### Prompt
Every line of the material below, from the top through the line with "JPAs | Linux历史与入门 |", should be reproduced exactly.

━━━━━ Provided material

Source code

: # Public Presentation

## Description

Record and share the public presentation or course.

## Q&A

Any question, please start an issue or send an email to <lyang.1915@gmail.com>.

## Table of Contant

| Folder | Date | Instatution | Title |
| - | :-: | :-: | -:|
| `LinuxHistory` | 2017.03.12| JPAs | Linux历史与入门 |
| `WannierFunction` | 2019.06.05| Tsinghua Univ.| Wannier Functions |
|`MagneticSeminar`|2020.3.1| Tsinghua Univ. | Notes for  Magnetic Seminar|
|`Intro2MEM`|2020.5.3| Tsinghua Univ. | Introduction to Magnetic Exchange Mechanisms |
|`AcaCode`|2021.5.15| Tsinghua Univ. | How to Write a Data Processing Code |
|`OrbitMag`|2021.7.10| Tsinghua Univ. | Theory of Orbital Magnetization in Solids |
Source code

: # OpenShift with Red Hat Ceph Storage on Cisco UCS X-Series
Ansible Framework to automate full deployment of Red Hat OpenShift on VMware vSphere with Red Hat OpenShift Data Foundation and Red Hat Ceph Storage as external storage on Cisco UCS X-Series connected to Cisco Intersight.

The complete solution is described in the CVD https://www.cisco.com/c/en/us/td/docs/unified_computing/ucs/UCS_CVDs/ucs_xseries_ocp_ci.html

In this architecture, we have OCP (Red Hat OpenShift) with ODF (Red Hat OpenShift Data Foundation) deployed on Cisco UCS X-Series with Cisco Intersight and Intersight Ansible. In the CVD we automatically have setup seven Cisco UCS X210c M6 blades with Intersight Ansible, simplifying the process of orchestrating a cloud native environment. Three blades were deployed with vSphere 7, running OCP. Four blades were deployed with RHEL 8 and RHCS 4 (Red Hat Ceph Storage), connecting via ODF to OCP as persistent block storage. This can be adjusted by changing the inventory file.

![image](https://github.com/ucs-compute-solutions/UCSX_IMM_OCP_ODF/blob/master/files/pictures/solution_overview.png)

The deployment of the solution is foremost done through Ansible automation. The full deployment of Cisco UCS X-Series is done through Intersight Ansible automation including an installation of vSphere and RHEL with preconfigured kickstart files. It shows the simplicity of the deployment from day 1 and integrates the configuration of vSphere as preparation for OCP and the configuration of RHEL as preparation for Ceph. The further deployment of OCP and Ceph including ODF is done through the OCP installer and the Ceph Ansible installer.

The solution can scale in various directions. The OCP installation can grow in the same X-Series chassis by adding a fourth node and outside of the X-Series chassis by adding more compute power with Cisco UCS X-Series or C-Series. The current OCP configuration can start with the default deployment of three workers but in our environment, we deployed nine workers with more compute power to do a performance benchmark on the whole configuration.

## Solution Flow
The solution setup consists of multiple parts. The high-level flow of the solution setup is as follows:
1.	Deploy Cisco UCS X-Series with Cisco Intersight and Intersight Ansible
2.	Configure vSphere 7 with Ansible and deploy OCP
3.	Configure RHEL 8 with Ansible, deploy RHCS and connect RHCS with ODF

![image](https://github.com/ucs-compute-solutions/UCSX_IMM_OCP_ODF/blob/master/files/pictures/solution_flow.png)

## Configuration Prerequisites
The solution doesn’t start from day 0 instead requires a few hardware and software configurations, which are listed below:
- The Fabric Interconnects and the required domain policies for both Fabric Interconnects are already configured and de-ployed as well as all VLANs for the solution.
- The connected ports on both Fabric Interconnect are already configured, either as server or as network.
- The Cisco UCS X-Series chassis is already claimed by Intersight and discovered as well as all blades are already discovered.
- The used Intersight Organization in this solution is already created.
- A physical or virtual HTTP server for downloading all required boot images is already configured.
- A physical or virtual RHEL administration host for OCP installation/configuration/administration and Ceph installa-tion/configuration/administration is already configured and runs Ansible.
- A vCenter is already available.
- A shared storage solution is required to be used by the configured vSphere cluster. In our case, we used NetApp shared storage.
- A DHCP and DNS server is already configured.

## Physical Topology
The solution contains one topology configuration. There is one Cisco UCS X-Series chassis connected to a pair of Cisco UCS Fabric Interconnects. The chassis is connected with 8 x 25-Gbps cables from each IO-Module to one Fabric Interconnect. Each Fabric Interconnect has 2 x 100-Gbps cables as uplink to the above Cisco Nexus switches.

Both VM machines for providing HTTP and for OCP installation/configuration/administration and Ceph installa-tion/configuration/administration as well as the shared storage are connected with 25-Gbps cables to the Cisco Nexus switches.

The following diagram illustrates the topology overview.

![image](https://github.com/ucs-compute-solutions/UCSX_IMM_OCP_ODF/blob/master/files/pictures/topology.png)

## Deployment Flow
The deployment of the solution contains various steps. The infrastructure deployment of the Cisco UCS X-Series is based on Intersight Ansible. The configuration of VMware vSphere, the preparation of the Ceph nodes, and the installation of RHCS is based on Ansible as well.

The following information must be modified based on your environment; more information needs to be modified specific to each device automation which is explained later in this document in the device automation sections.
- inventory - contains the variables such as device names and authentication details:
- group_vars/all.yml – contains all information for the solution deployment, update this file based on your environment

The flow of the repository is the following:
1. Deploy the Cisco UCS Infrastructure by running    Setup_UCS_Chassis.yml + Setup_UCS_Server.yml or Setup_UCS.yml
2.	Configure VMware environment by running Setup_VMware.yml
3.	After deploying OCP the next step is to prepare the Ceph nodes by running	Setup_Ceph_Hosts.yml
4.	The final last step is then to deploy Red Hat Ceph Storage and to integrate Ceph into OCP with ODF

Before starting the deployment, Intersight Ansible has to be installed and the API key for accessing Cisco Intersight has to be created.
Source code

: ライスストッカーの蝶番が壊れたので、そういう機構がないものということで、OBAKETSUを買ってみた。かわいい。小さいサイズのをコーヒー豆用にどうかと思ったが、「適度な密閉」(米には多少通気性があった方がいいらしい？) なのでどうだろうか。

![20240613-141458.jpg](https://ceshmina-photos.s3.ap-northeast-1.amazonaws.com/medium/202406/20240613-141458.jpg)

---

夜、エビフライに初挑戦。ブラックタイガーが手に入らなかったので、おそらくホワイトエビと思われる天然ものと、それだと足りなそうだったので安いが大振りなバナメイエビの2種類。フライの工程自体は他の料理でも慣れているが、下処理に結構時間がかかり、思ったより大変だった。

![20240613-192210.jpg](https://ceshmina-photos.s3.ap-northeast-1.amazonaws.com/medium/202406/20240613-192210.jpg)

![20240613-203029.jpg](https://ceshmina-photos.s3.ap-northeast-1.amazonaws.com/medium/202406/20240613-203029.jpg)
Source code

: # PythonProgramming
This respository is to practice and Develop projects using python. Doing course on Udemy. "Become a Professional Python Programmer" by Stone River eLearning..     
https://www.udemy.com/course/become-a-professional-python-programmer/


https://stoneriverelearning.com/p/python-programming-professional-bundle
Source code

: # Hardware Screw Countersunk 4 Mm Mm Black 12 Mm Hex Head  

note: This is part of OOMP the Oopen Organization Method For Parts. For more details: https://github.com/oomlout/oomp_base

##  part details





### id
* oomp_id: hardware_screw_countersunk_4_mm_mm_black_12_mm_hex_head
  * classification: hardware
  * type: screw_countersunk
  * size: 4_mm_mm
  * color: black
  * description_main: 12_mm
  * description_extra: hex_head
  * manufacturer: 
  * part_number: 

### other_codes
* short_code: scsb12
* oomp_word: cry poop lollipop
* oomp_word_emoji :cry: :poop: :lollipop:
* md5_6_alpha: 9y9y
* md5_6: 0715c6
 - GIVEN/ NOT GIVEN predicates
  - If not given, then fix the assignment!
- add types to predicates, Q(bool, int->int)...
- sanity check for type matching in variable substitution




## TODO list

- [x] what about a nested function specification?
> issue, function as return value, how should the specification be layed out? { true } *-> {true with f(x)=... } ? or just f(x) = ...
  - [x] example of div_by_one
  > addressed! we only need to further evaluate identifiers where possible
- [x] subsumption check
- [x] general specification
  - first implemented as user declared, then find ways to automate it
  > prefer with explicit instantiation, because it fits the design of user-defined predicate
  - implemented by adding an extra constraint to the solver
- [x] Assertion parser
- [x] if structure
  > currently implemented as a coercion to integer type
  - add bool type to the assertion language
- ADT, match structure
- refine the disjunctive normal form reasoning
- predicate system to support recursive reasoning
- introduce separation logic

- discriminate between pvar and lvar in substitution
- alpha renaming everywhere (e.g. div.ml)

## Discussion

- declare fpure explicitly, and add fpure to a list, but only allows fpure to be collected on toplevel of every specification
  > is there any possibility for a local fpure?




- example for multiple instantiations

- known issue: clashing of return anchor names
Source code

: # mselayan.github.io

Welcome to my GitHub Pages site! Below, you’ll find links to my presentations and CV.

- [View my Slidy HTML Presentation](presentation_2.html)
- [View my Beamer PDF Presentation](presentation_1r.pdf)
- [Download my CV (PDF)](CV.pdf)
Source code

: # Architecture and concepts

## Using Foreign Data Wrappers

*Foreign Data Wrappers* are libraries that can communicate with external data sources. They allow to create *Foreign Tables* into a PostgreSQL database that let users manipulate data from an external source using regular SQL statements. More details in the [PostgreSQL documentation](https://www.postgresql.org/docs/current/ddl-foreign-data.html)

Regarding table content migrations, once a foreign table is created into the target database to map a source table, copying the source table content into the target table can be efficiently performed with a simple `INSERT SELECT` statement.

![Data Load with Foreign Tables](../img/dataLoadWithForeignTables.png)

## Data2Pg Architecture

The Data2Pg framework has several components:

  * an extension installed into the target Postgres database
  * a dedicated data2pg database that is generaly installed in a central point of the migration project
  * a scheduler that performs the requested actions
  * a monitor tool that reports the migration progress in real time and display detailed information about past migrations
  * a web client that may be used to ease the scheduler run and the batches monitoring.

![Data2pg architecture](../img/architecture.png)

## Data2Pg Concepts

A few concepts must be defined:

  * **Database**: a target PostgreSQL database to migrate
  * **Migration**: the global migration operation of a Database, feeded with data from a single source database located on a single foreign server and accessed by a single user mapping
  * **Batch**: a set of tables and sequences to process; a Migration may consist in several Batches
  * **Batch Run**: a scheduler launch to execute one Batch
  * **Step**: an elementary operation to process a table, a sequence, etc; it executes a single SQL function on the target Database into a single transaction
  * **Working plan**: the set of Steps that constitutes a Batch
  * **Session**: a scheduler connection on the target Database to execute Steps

━━━━━━━━━━

### Result of the exercise
Source code

: # Public Presentation

## Description

Record and share the public presentation or course.

## Q&A

Any question, please start an issue or send an email to <lyang.1915@gmail.com>.

## Table of Contant

| Folder | Date | Instatution | Title |
| - | :-: | :-: | -:|
| `LinuxHistory` | 2017.03.12| JPAs | Linux历史与入门 |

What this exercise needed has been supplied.